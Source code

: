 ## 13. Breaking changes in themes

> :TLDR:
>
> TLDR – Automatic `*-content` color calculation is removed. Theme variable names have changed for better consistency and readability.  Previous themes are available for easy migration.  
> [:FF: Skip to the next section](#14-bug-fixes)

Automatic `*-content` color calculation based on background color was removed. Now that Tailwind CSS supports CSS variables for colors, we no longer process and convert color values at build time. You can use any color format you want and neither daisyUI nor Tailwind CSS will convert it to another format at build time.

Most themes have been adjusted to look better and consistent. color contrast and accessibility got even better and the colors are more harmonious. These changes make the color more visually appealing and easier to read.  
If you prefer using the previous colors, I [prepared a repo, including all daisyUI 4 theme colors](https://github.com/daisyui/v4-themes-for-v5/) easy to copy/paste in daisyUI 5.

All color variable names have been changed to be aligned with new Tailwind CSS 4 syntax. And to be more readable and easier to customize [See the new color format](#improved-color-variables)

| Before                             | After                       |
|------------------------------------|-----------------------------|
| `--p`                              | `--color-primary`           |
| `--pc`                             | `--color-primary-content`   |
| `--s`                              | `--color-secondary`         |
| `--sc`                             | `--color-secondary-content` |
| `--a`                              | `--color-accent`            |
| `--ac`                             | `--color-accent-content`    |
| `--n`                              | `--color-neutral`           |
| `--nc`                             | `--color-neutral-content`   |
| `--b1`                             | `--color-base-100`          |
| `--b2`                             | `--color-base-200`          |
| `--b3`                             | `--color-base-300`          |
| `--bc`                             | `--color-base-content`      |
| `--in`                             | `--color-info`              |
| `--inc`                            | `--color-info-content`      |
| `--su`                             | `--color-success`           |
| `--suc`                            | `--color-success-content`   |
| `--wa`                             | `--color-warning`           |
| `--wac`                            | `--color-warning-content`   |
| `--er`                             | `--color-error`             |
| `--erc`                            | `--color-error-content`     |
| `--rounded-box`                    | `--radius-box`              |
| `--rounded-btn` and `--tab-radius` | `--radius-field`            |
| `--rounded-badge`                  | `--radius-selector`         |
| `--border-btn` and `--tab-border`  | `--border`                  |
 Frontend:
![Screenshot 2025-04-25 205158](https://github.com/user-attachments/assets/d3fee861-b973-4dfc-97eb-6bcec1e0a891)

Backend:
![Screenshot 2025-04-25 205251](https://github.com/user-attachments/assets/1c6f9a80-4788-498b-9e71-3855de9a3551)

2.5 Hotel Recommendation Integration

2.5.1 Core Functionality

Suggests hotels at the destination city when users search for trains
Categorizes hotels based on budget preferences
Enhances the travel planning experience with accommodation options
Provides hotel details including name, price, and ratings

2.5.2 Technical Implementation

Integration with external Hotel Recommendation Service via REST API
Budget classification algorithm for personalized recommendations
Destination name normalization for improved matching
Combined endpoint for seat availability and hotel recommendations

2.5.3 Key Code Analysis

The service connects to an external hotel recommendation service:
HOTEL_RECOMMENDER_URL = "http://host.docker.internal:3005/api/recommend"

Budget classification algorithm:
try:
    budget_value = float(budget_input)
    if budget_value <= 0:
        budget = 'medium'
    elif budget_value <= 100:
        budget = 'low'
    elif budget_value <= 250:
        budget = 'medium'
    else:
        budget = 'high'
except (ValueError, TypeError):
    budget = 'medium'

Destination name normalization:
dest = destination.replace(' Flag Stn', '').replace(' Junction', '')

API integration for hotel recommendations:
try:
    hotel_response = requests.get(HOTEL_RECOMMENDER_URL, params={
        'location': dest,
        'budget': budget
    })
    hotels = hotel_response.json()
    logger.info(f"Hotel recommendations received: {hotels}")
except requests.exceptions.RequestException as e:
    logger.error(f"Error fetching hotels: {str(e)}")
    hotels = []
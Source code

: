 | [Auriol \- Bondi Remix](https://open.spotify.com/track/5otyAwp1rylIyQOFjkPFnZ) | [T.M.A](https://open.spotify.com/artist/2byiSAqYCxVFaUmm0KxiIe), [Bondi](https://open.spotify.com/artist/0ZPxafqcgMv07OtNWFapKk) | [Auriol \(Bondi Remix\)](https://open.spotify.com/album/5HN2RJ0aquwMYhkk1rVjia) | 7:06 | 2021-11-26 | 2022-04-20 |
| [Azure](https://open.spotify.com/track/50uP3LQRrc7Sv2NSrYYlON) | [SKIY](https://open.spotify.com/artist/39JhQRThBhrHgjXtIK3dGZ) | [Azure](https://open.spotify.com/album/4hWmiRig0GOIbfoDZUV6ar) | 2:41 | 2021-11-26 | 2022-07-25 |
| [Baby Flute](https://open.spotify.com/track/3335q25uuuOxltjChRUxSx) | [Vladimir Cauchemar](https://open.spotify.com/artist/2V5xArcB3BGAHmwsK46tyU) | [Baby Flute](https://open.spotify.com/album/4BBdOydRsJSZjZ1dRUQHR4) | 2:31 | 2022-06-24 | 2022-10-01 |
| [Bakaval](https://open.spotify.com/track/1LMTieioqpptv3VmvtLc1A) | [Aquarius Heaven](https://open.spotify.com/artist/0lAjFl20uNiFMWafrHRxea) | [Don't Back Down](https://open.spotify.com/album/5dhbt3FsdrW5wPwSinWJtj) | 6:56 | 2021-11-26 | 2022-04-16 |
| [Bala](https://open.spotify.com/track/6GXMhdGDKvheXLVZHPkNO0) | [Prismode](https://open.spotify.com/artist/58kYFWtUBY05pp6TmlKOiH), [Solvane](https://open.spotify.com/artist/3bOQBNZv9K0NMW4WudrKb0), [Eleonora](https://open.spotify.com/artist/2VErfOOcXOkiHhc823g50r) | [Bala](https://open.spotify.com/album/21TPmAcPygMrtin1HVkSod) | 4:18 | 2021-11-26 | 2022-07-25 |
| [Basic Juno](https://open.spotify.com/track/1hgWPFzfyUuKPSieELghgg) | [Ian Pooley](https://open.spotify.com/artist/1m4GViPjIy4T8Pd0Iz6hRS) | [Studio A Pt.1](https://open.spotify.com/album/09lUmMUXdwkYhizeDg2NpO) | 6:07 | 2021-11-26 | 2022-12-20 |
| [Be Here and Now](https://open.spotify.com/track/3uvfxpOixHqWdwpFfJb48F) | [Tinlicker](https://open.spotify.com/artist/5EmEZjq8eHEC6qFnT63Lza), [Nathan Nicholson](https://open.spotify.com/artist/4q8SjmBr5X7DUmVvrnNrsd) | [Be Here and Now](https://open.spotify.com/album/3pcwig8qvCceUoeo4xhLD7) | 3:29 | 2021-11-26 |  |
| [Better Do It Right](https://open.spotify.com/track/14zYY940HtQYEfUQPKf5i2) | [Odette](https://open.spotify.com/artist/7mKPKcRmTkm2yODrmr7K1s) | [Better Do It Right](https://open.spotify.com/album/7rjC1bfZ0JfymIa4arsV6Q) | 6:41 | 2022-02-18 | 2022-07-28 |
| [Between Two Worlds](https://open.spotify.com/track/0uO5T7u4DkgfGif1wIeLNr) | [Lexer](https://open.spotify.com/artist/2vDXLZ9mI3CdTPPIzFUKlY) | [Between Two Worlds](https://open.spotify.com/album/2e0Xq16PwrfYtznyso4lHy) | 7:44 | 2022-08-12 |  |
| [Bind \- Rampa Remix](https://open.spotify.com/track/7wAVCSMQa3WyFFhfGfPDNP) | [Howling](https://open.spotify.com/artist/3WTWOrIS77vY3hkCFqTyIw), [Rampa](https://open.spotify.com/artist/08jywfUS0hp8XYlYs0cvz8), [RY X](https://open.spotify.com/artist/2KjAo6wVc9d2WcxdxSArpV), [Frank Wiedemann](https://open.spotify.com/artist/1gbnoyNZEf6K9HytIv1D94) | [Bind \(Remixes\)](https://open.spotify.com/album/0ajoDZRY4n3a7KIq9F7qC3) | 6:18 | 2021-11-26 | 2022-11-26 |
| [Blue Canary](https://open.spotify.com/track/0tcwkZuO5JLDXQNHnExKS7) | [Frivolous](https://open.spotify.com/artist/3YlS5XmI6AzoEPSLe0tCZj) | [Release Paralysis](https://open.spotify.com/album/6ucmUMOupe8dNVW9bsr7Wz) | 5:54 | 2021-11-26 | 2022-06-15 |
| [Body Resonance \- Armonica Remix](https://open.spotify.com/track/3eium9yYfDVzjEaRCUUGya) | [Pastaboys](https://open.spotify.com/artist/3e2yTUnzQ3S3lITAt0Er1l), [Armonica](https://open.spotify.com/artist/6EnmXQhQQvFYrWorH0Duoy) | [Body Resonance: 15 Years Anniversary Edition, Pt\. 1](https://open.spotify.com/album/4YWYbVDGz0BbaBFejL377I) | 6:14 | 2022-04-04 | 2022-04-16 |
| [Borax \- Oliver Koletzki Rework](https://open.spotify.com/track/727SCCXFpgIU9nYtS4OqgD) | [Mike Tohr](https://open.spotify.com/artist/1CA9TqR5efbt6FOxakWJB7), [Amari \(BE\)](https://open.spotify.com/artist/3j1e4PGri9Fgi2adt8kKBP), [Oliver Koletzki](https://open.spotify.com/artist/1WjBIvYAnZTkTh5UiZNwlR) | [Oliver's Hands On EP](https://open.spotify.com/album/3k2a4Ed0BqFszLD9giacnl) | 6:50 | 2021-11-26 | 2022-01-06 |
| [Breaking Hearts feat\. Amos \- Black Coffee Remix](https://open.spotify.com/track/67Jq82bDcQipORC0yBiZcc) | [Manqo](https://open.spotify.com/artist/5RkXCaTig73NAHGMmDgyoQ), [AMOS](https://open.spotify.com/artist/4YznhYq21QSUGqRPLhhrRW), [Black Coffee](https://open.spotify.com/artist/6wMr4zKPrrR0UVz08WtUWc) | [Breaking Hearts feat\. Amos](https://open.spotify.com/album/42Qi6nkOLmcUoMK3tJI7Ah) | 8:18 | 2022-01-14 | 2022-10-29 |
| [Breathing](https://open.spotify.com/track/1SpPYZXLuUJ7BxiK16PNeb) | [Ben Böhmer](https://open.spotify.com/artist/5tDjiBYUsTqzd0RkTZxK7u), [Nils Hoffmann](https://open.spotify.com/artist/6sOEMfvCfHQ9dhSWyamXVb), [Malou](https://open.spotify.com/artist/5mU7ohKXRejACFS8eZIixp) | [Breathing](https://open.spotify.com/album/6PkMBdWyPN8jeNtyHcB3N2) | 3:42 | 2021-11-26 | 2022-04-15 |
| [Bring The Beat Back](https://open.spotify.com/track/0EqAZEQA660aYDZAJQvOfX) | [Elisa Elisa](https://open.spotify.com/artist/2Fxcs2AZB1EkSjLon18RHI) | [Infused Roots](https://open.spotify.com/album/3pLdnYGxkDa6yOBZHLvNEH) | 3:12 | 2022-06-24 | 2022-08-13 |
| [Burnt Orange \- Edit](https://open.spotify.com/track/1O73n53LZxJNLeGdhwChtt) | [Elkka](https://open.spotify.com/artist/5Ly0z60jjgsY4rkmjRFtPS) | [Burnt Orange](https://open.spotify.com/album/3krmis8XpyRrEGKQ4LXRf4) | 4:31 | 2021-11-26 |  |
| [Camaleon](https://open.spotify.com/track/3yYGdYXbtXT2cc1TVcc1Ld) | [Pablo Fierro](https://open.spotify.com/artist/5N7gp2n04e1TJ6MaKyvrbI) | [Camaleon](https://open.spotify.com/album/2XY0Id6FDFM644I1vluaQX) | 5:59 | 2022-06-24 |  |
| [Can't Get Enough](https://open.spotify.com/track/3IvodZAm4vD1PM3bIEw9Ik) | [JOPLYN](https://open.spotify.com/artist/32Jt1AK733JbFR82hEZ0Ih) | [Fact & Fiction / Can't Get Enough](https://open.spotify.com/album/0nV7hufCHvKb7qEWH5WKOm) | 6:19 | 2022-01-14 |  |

┄┄┄┄┄┄┄┄┄┄

To do:
Your task is to gather all lines from the entries above that hold the word "hotels".

Task output:
Suggests hotels at the destination city when users search for trains
Categorizes hotels based on budget preferences
    hotels = hotel_response.json()
    logger.info(f"Hotel recommendations received: {hotels}")
    logger.error(f"Error fetching hotels: {str(e)}")
    hotels = []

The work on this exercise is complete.